Noma Green collects nearly 30 tonnes of plastics every month from various dumps and sifts and heats them via molds using thermo-regulated machinery.

The subsequent product is then creatively transformed into poles, tiles, table beams, and other pieces of outdoor furniture.

Mugo Macharia, Founder of Noma Green Plastic limited, stated that the venture helps locals clean up the environment by tackling landfills that have become an environmental hazard in parts of Nairobi.

In an interview with Africa News, Mugo opined that converting plastics into furniture was economically viable and also saved carpenters from cutting trees for timber.

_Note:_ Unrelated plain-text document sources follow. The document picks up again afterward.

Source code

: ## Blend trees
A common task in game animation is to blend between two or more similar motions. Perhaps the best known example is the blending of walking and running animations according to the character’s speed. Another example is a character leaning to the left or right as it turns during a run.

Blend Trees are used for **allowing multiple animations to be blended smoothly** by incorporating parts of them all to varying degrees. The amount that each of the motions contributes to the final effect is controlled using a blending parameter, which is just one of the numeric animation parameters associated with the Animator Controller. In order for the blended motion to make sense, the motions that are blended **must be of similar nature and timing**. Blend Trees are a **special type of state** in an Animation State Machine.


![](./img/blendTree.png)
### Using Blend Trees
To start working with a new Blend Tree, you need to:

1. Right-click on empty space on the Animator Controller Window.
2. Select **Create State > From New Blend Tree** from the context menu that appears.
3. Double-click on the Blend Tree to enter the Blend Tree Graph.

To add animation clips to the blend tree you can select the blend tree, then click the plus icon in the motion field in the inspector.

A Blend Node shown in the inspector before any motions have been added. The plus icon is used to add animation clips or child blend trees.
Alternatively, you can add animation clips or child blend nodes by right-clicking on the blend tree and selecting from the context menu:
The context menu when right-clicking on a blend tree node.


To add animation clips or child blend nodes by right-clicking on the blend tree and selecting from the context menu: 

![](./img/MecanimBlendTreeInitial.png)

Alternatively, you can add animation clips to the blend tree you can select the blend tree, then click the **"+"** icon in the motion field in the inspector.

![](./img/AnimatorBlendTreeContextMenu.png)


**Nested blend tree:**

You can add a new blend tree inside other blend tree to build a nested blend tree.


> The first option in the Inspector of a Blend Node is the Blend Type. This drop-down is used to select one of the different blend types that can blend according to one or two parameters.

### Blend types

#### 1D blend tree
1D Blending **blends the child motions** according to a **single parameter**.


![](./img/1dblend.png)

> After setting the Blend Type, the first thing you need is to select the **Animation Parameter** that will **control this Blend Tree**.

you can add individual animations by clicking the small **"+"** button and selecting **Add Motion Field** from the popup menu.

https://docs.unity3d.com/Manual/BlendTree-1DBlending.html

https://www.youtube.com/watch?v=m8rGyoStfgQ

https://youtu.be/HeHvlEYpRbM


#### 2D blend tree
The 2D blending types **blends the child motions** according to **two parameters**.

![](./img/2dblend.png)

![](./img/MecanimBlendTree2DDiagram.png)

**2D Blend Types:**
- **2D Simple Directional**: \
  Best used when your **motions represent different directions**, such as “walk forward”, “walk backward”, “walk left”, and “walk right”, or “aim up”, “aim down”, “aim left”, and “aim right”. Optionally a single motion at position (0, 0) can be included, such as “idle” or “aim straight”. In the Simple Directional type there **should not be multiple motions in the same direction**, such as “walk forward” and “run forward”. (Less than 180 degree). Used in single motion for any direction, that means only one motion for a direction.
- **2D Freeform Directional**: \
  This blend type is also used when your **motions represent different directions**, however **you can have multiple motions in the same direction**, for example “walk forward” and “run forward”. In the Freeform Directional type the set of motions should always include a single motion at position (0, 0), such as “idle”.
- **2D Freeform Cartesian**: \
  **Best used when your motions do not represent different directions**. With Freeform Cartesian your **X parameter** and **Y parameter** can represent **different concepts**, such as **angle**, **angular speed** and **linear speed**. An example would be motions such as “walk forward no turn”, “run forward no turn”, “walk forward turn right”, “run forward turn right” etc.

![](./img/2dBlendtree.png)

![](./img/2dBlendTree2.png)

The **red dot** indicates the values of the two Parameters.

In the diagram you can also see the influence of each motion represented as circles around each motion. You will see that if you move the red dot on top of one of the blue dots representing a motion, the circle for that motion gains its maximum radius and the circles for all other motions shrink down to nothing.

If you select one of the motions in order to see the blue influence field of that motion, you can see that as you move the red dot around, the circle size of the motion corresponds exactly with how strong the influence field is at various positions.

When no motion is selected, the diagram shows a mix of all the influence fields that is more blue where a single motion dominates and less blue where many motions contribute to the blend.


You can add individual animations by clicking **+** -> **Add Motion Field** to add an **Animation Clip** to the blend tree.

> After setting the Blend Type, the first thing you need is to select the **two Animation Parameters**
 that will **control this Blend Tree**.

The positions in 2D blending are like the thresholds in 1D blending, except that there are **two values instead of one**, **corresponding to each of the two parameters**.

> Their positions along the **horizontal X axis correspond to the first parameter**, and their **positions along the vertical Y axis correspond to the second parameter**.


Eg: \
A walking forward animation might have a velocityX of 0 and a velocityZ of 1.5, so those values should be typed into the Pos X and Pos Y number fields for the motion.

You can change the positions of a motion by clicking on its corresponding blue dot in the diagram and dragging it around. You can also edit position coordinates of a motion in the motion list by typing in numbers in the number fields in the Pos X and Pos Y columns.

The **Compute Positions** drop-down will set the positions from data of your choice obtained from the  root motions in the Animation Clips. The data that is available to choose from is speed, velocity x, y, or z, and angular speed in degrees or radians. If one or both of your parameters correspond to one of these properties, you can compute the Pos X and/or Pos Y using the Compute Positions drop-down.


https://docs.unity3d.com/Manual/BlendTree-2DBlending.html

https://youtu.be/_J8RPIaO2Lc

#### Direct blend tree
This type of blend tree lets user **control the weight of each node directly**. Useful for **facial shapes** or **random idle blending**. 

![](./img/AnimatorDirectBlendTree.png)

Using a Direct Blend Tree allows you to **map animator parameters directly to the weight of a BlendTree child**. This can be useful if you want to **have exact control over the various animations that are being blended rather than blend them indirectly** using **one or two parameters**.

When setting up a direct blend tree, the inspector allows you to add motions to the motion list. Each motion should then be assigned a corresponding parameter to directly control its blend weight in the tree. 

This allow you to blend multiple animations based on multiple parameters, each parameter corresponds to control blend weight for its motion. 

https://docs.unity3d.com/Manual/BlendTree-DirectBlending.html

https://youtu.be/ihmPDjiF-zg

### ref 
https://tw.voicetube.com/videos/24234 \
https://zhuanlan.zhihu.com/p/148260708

“We believe that we contribute to the action on climate change in two ways. One is that we clean up the environment. We take the waste plastic from landfills, which aggravate global warming,” he stated.

“Our products are very great substitutes for wood. Just look at it this way, one wooden pole is one of our plastic poles. So, the more we use the plastic poles, the more trees we have in our environment and the more we can save our environment from deforestation.”

Mugo founded the business to both clean up the extra plastic thrown into the environment and to make creative benches and tables.

“The beauty of plastic is that it’s malleable. We can turn it into so many different forms like the outdoor bench and tables and we can partner with anyone who has any form of plastic waste,” he added.

Additionally, the business produces 100 fence poles per day. The poles are estimated to cost Ksh 900 on average and can last for 40 years.

Since the major dumpsite in Dandora holds nearly 1.8 million tonnes of solid waste against a capacity of 500,000 tonnes with a daily load of 100 trucks from various parts of the city, the treatment of waste in Nairobi has been a contentious problem for decades.

The startup not only reduces plastic waste in Kenya but also contributes to the global effort to mitigate plastic pollution.

According to the UN Environment Programme, 400 million tonnes of plastic waste are generated each year.